● TASK INSTRUCTIONS: Go through the data below line by line and report how many lines contain "command", giving only that figure.

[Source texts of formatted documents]
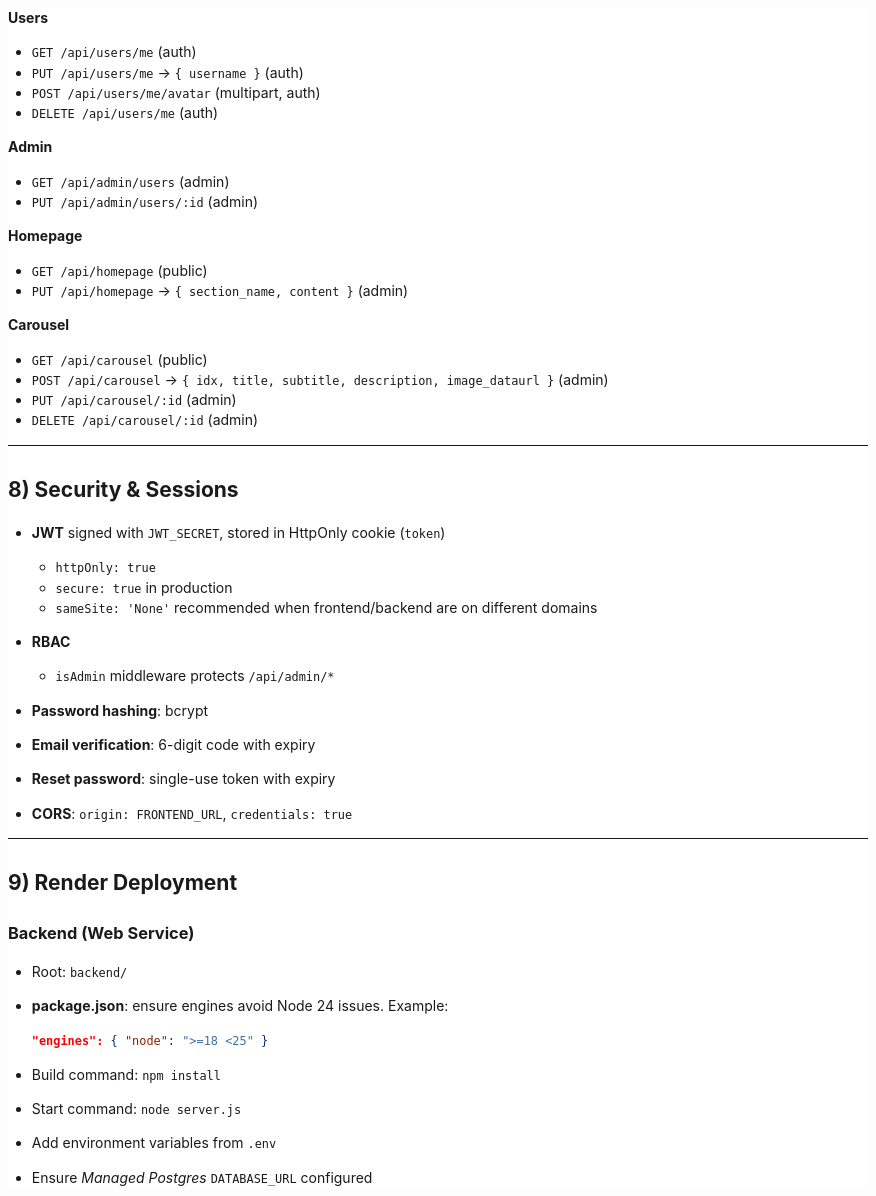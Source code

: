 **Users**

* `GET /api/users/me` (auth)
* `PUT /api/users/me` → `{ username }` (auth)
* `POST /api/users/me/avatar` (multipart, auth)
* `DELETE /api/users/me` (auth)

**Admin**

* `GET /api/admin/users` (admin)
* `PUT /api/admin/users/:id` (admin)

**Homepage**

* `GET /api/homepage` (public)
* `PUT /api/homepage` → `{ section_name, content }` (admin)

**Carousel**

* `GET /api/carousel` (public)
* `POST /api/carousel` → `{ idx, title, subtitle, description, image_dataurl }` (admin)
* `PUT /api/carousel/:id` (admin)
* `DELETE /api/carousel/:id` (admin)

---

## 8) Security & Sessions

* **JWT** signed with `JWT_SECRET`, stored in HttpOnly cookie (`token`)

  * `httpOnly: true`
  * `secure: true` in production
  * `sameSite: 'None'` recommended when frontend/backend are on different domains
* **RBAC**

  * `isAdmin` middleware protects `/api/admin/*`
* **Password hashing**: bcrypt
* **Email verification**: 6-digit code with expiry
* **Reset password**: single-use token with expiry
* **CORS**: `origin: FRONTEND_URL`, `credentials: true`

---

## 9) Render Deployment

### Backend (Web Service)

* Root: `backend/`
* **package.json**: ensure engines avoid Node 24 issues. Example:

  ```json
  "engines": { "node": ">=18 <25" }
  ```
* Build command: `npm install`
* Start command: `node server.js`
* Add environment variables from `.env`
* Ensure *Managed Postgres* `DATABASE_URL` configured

* * *

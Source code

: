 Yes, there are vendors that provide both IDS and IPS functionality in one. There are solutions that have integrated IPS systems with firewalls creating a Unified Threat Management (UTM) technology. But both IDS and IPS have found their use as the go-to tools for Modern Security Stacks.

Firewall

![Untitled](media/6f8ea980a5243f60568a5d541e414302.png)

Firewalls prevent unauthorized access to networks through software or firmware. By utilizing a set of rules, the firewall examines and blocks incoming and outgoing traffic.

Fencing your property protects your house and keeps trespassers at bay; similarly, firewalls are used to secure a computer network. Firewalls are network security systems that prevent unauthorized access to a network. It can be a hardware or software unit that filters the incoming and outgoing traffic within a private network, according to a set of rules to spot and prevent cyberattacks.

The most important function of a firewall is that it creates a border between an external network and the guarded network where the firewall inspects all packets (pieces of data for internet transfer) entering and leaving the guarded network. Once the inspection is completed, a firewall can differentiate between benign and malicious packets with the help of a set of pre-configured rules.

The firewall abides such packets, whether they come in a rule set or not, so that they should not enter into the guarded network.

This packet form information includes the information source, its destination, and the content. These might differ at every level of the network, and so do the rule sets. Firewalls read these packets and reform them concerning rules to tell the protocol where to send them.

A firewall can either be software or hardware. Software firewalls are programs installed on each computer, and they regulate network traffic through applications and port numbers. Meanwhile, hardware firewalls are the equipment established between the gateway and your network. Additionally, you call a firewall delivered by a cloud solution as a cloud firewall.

--

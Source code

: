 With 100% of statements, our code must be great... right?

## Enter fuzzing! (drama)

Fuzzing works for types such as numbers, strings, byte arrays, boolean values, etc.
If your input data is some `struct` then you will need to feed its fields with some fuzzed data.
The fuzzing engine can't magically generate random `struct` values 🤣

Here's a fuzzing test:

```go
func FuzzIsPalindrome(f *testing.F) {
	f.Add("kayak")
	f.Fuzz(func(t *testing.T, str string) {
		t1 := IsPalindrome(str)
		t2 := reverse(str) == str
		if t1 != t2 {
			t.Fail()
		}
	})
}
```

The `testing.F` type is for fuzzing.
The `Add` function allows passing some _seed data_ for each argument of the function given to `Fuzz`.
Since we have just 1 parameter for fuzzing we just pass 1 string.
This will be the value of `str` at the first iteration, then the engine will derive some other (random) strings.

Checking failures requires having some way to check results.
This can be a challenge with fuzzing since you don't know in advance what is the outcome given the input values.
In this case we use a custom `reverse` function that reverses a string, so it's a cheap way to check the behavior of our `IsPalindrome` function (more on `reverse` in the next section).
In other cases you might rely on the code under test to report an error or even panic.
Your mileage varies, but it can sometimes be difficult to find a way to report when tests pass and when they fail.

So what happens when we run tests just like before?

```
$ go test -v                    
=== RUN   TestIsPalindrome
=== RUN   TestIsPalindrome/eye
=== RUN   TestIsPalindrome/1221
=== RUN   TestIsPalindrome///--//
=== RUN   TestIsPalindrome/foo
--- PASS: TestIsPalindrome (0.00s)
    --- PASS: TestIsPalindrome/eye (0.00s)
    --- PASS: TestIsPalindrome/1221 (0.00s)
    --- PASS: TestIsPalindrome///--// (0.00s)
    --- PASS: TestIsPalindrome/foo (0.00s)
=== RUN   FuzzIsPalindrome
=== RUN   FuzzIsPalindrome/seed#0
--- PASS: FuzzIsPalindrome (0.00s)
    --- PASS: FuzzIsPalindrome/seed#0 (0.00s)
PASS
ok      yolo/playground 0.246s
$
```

● REPLY: 2